Memory allocations occur every time a new object is created. It involves setting aside a portion of the computer's Random Access Memory (RAM) to store the object's data. For simple objects, the compiler could actually optimize away the allocation entirely and directly keep their data in CPU registers.
Conceptually, RAM is divided in terms of two logical areas: the stack and the heap. These areas aren't physical locations, but rather logical models that govern how memory is managed. When an object is created, its storage location is implicitly determined by the nature of the object. For instance, vectors in Julia are stored on the heap, whereas tuples can be allocated either on the stack or optimized into CPU registers.
The choice between heap and non-heap allocations has significant implications for performance. Allocating memory on the heap is comparatively an expensive operation. It requires a systematic search for an available block of memory, bookkeeping to track its status, and an eventual deallocation process to reclaim the space once it's no longer needed. [note] This deallocation process is often automated by what's known as a garbage collector. Stack, by contrast, is simpler and therefore faster.
The performance gap between stack and heap allocations can easily become a critical bottleneck when an operation is performed repeatedly. This disparity in performance explains the common convention in programming including Julia, where memory allocations exclusively refer to heap allocations. In the following, we provide a brief overview of how each operates.
The stack is typically reserved for storing data whose size and lifetime can be determined at compile time. This includes many primitive values (e.g., integers, floating-point numbers, and characters), as well as some fixed-size immutable aggregates like tuples. These objects have a known fixed layout, which allows the compiler to place them on the stack or even eliminate the allocation entirely by keeping their contents in CPU registers. Their fixed size and predictable lifetime make allocation and deallocation extremely efficient.
The primary downside of the stack is its limited capacity, which makes them suitable only for objects with a few elements.
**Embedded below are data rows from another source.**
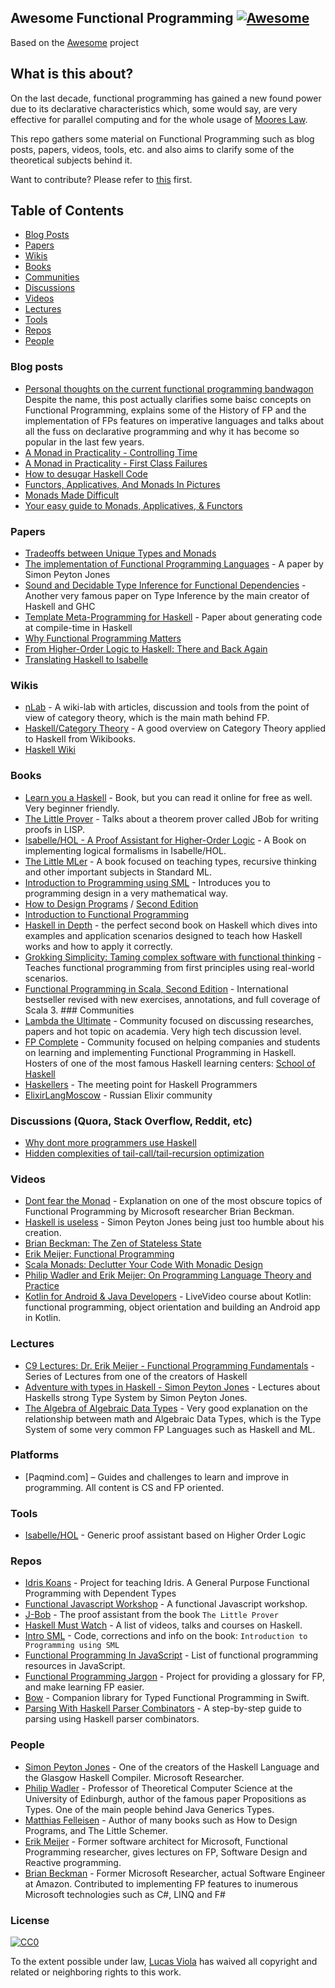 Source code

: Awesome Functional Programming [![Awesome](https://cdn.rawgit.com/sindresorhus/awesome/d7305f38d29fed78fa85652e3a63e154dd8e8829/media/badge.svg)](https://github.com/sindresorhus/awesome)
------------------------------------------------------------------------------------------------------------------------------------------------------------------------------------------

Based on the [Awesome](https://github.com/sindresorhus/awesome/) project

What is this about?
-------------------

On the last decade, functional programming has gained a new found power due to its declarative characteristics which, some would say, are very effective for parallel computing and for the whole usage of [Moores Law](https://en.wikipedia.org/wiki/Moore%27s_law).

This repo gathers some material on Functional Programming such as blog posts, papers, videos, tools, etc. and also aims to clarify some of the theoretical subjects behind it.

Want to contribute? Please refer to [this](https://github.com/lucasviola/awesome-functional-programming/blob/master/contributing.md) first.

Table of Contents
-----------------

-   [Blog Posts](#blog-posts)
-   [Papers](#papers)
-   [Wikis](#wikis)
-   [Books](#books)
-   [Communities](#communities)
-   [Discussions](#discussions-quora-stack-overflow-reddit-etc)
-   [Videos](#videos)
-   [Lectures](#lectures)
-   [Tools](#tools)
-   [Repos](#repos)
-   [People](#people)

### Blog posts

-   [Personal thoughts on the current functional programming bandwagon](http://www.akitaonrails.com/2015/10/28/personal-thoughts-on-the-current-functional-programming-bandwagon) Despite the name, this post actually clarifies some baisc concepts on Functional Programming, explains some of the History of FP and the implementation of FPs features on imperative languages and talks about all the fuss on declarative programming and why it has become so popular in the last few years.
-   [A Monad in Practicality - Controlling Time](http://robotlolita.me/2014/03/20/a-monad-in-practicality-controlling-time.html)
-   [A Monad in Practicality - First Class Failures](http://robotlolita.me/2013/12/08/a-monad-in-practicality-first-class-failures.html)
-   [How to desugar Haskell Code](http://www.haskellforall.com/2014/10/how-to-desugar-haskell-code.html)
-   [Functors, Applicatives, And Monads In Pictures](http://adit.io/posts/2013-04-17-functors,_applicatives,_and_monads_in_pictures.html)
-   [Monads Made Difficult](http://www.stephendiehl.com/posts/monads.html)
-   [Your easy guide to Monads, Applicatives, & Functors](https://medium.com/@lettier/your-easy-guide-to-monads-applicatives-functors-862048d61610)

### Papers

-   [Tradeoffs between Unique Types and Monads](http://lambda-the-ultimate.org/node/1180)
-   [The implementation of Functional Programming Languages](http://research.microsoft.com/en-us/um/people/simonpj/papers/slpj-book-1987/start.htm) - A paper by Simon Peyton Jones
-   [Sound and Decidable Type Inference for Functional Dependencies](http://research.microsoft.com/en-us/um/people/simonpj/papers/fd-chr/esop04.pdf) - Another very famous paper on Type Inference by the main creator of Haskell and GHC
-   [Template Meta-Programming for Haskell](http://research.microsoft.com/en-us/um/people/simonpj/papers/meta-haskell/meta-haskell.pdf) - Paper about generating code at compile-time in Haskell
-   [Why Functional Programming Matters](http://www.cs.kent.ac.uk/people/staff/dat/miranda/whyfp90.pdf)
-   [From Higher-Order Logic to Haskell: There and Back Again](http://isabelle.in.tum.de/~haftmann/pdf/from_hol_to_haskell_haftmann.pdf)
-   [Translating Haskell to Isabelle](http://es.cs.uni-kl.de/events/TPHOLs-2007/proceedings/B-178.pdf)

### Wikis

-   [nLab](http://ncatlab.org/nlab/show/HomePage) - A wiki-lab with articles, discussion and tools from the point of view of category theory, which is the main math behind FP.
-   [Haskell/Category Theory](https://en.wikibooks.org/wiki/Haskell/Category_theory) - A good overview on Category Theory applied to Haskell from Wikibooks.
-   [Haskell Wiki](https://wiki.haskell.org/Haskell)

### Books

-   [Learn you a Haskell](http://learnyouahaskell.com/) - Book, but you can read it online for free as well. Very beginner friendly.
-   [The Little Prover](https://books.google.com.br/books?id=I9E_CgAAQBAJ&pg=PR13#v=onepage&q&f=false) - Talks about a theorem prover called JBob for writing proofs in LISP.
-   [Isabelle/HOL - A Proof Assistant for Higher-Order Logic](http://isabelle.in.tum.de/doc/tutorial.pdf) - A Book on implementing logical formalisms in Isabelle/HOL.
-   [The Little MLer](http://www.ccs.neu.edu/home/matthias/BTML/) - A book focused on teaching types, recursive thinking and other important subjects in Standard ML.
-   [Introduction to Programming using SML](http://catalogue.pearsoned.co.uk/educator/product/Introduction-to-Programming-using-SML/9780201398205.page) - Introduces you to programming design in a very mathematical way.
-   [How to Design Programs](http://www.htdp.org/) / [Second Edition](http://www.ccs.neu.edu/home/matthias/HtDP2e/)
-   [Introduction to Functional Programming](http://www.amazon.com/Introduction-Functional-Programming-International-Computing/dp/0134841891)
-   [Haskell in Depth](https://www.manning.com/books/haskell-in-depth) - the perfect second book on Haskell which dives into examples and application scenarios designed to teach how Haskell works and how to apply it correctly.
-   [Grokking Simplicity: Taming complex software with functional thinking](https://www.manning.com/books/grokking-simplicity) - Teaches functional programming from first principles using real-world scenarios.
-   [Functional Programming in Scala, Second Edition](https://www.manning.com/books/functional-programming-in-scala-second-edition) - International bestseller revised with new exercises, annotations, and full coverage of Scala 3. \#\#\# Communities
-   [Lambda the Ultimate](http://lambda-the-ultimate.org/) - Community focused on discussing researches, papers and hot topic on academia. Very high tech discussion level.
-   [FP Complete](https://www.fpcomplete.com/) - Community focused on helping companies and students on learning and implementing Functional Programming in Haskell. Hosters of one of the most famous Haskell learning centers: [School of Haskell](https://www.schoolofhaskell.com/school)
-   [Haskellers](http://www.haskellers.com/) - The meeting point for Haskell Programmers
-   [ElixirLangMoscow](http://elixir-lang.moscow/) - Russian Elixir community

### Discussions (Quora, Stack Overflow, Reddit, etc)

-   [Why dont more programmers use Haskell](https://www.quora.com/Why-dont-more-programmers-use-Haskell)
-   [Hidden complexities of tail-call/tail-recursion optimization](http://lambda-the-ultimate.org/classic/message1532.html)

### Videos

-   [Dont fear the Monad](https://www.youtube.com/watch?v=ZhuHCtR3xq8) - Explanation on one of the most obscure topics of Functional Programming by Microsoft researcher Brian Beckman.
-   [Haskell is useless](https://www.youtube.com/watch?v=iSmkqocn0oQ) - Simon Peyton Jones being just too humble about his creation.
-   [Brian Beckman: The Zen of Stateless State](https://www.youtube.com/watch?v=XxzzJiXHOJs)
-   [Erik Meijer: Functional Programming](https://www.youtube.com/watch?v=z0N1aZ6SnBk)
-   [Scala Monads: Declutter Your Code With Monadic Design](https://www.youtube.com/watch?v=Mw_Jnn_Y5iA)
-   [Philip Wadler and Erik Meijer: On Programming Language Theory and Practice](https://www.youtube.com/watch?v=9SBR_SnrEiI)
-   [Kotlin for Android & Java Developers](https://www.manning.com/livevideo/kotlin-for-android-and-java-developers) - LiveVideo course about Kotlin: functional programming, object orientation and building an Android app in Kotlin.

### Lectures

-   [C9 Lectures: Dr. Erik Meijer - Functional Programming Fundamentals](https://www.youtube.com/playlist?list=PLTA0Ta9Qyspa5Nayx0VCHj5AHQJqp1clD) - Series of Lectures from one of the creators of Haskell
-   [Adventure with types in Haskell - Simon Peyton Jones](https://www.youtube.com/watch?v=6COvD8oynmI&list=RD6COvD8oynmI#t=0) - Lectures about Haskells strong Type System by Simon Peyton Jones.
-   [The Algebra of Algebraic Data Types](https://www.youtube.com/watch?v=YScIPA8RbVE) - Very good explanation on the relationship between math and Algebraic Data Types, which is the Type System of some very common FP Languages such as Haskell and ML.

### Platforms

-   \[Paqmind.com\] – Guides and challenges to learn and improve in programming. All content is CS and FP oriented.

### Tools

-   [Isabelle/HOL](https://www.cl.cam.ac.uk/research/hvg/Isabelle/) - Generic proof assistant based on Higher Order Logic

### Repos

-   [Idris Koans](https://github.com/idris-hackers/idris-koans) - Project for teaching Idris. A General Purpose Functional Programming with Dependent Types
-   [Functional Javascript Workshop](https://github.com/timoxley/functional-javascript-workshop) - A functional Javascript workshop.
-   [J-Bob](https://github.com/the-little-prover/j-bob) - The proof assistant from the book `The Little Prover`
-   [Haskell Must Watch](https://github.com/olehkuchuk/haskell-must-watch) - A list of videos, talks and courses on Haskell.
-   [Intro SML](http://www.it.dtu.dk/introSML/) - Code, corrections and info on the book: `Introduction to Programming using SML`
-   [Functional Programming In JavaScript](https://github.com/busypeoples/functional-programming-javascript) - List of functional programming resources in JavaScript.
-   [Functional Programming Jargon](https://github.com/hemanth/functional-programming-jargon) - Project for providing a glossary for FP, and make learning FP easier.
-   [Bow](https://github.com/bow-swift/bow) - Companion library for Typed Functional Programming in Swift.
-   [Parsing With Haskell Parser Combinators](https://github.com/lettier/parsing-with-haskell-parser-combinators) - A step-by-step guide to parsing using Haskell parser combinators.

### People

-   [Simon Peyton Jones](http://research.microsoft.com/en-us/people/simonpj/) - One of the creators of the Haskell Language and the Glasgow Haskell Compiler. Microsoft Researcher.
-   [Philip Wadler](http://homepages.inf.ed.ac.uk/wadler/) - Professor of Theoretical Computer Science at the University of Edinburgh, author of the famous paper Propositions as Types. One of the main people behind Java Generics Types.
-   [Matthias Felleisen](http://www.ccs.neu.edu/home/matthias/) - Author of many books such as How to Design Programs, and The Little Schemer.
-   [Erik Meijer](https://www.linkedin.com/pub/erik-meijer/0/5ba/924) - Former software architect for Microsoft, Functional Programming researcher, gives lectures on FP, Software Design and Reactive programming.
-   [Brian Beckman](https://www.linkedin.com/in/brianbeckman) - Former Microsoft Researcher, actual Software Engineer at Amazon. Contributed to implementing FP features to inumerous Microsoft technologies such as C\#, LINQ and F\#

### License

[![CC0](https://i.creativecommons.org/p/zero/1.0/88x31.png)](https://creativecommons.org/publicdomain/zero/1.0/)

To the extent possible under law, [Lucas Viola](http://lucasviola.github.io) has waived all copyright and related or neighboring rights to this work.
Indeed, attempting to allocate more memory than the stack can accommodate will result in a "stack overflow" error, causing program termination. And, even if an object fits on the stack, allocating too many elements will significantly degrade performance. [note] There's no hard and fast rule about how many elements are "too many". Benchmarking is the only reliable way to determine the performance consequences for each particular case. As a rough guideline, objects with more than 100 elements will certainly suffer from poor performance, while those with fewer than 15 elements will benefit from stack allocation.
Common objects stored on the heap include arrays—such as vectors and matrices—as well as strings. The heap is designed to support data structures whose size can't be determined at compile time, with the possibility of growing and shrinking dynamically. These objects can be arbitrarily large, up to the limits of available RAM, and often have lifetimes that extend beyond a single function call. As a result, they must be managed in a more flexible region of memory than the stack can provide.
While the heap offers greater flexibility, its more complex memory management comes at the cost of slower performance. [note] Heap memory is managed by what's known as the garbage collector, which automatically identifies and reclaims memory no longer in use. This process, while convenient, can be computationally expensive. Due to its overhead, the upcoming sections of this book will discuss strategies for reducing heap allocations. These include computational techniques that translate vectorized operations into repeated scalar operations, as well as programming practices that favor mutating existing objects over the creation of new ones.